A pioneering group of others believe that digital wallets are really about the portability of any verifiable information, and digital authenticity.

And they too are right. We’re now getting much, much closer to what I’m talking about. But there’s still more.

Once individuals can show up independently, with their own digital tools – digital wallets with verifiable, data, identity and digital assets – then we have something new, something special.

It’s a New. Customer. Channel.

Once a business asks for some data from a customer’s digital wallet, they have the opportunity to form a new digital connection with that customer.

A persistent one.

A verifiable one.

A private one.

An auditable, secure and intelligent one.

My goodness, what business wouldn’t want that? Imagine plugging that customer connection directly into business systems and processes, like CRM.

Yes, digital wallets can hold and manage assets. And identity. And portable, verifiable, authentic data.

But with the narrower ‘data and assets’ framing, we risk missing the larger market opportunity.

Digital wallets become the new account.

For everything.

OK so what is an account?

With money, it’s a shared and trusted record of all your transactions. Who did what, who paid what, and who owes who.

With business, it’s a shared record of all your products and interactions. It’s a critical customer channel and interface. The place people come to check things. To ask things. To ‘do business’.

Each customer account has a number. A unique identifier. It has a way to message customers. A way to record what’s been sent to, and received from, the customer.

Ring a bell?

Digital wallets will be able to do all this and much more.

They will also be more secure. More private. More flexible. And more portable.

So it’s possible – I’d even argue more likely – that digital wallets may be more disruptive than browsers were in the 1990s.

But like browsers, they will first be misunderstood.

Digital wallets will become the new account.

For business? For government? For banking? For health? For travel?

For life.

I have said for over a decade that the only 360° view of the customer, is the customer.

Just imagine, once a customer can bring their own wallet – their own account – to each business:

  • The economics change. Why would a business maintain a complex and proprietary account platform when digital interactions can be handled – indeed automated – via a verifiable digital wallet that’s available on every smart device?
  • The data flows change. Why would a business store unnecessary customer data when they can just ask for it on demand, with consent, from the customer’s digital wallet? Then delete it again once used?
  • The risks change. What if we could reduce fraud and account takeover to near zero, when every customer interaction has to be authenticated via the customer’s digital wallet (likely with biometrics)?

The very fabric of the customer relationship changes.

This is just a glimpse of what‘s possible, and what’s coming. Especially when you tie it to digital AI agents….

When you look closely, you’ll see that digital wallets aren’t even The Thing. They are ‘below the surface’ of the customer channel.

Lots to be written about that. Coming soon.

For now, it’s a simple switch: when you hear ‘account’, just think ‘wallet’.

Here is the challenge: making wallets a must-have: an invention that mothers necessity.

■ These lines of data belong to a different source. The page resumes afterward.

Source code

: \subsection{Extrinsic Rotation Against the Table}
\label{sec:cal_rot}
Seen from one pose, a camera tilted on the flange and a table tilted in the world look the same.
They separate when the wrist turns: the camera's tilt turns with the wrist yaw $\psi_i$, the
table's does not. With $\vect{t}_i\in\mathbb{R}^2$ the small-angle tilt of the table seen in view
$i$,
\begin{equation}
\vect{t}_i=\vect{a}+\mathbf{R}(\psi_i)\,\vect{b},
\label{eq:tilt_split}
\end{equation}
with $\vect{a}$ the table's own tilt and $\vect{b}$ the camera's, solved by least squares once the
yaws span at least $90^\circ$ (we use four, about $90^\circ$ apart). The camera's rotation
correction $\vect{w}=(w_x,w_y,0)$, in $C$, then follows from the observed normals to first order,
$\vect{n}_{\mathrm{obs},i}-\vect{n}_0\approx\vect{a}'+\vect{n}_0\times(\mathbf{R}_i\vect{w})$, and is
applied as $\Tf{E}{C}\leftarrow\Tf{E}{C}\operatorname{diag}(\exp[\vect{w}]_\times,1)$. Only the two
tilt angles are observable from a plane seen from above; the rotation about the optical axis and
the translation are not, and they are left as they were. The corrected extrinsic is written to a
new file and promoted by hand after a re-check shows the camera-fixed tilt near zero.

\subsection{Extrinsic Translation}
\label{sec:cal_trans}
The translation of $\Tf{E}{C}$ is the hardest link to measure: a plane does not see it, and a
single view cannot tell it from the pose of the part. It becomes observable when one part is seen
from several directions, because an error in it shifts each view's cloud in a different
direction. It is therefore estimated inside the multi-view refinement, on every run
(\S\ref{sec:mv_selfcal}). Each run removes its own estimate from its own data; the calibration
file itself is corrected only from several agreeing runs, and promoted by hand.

We’ve had those before, with—

  • PCs
  • word processors and spreadsheets
  • the Net and the Web,
  • graphical browsers
  • personal publishing and syndication
  • smartphones and apps
  • streams and podcasts.

Wallets need to be like all of those: must-haves that transform and not just disrupt.

It’s a tall order, but—given the vast possibilities—one that is bound to be filled.
As for why this won’t be something one of the bigs (e.g. Apple and Google) do for themselves, consider these five words you hear often online:

“Wherever you get your podcasts.”

Those five words were made possible by RSS.

It’s why all of the things in the bullet list above are NEA:

  • Nobody owns them
  • Everybody can use them
  • Anyone can improve them

When we have wallets with those required features, and they become inventions that mother necessity, we will have truly independent customers.

And we will finally prove ProjectVRM’s prime thesis: that free customers are more valuable than captive ones—to themselves and to the marketplace.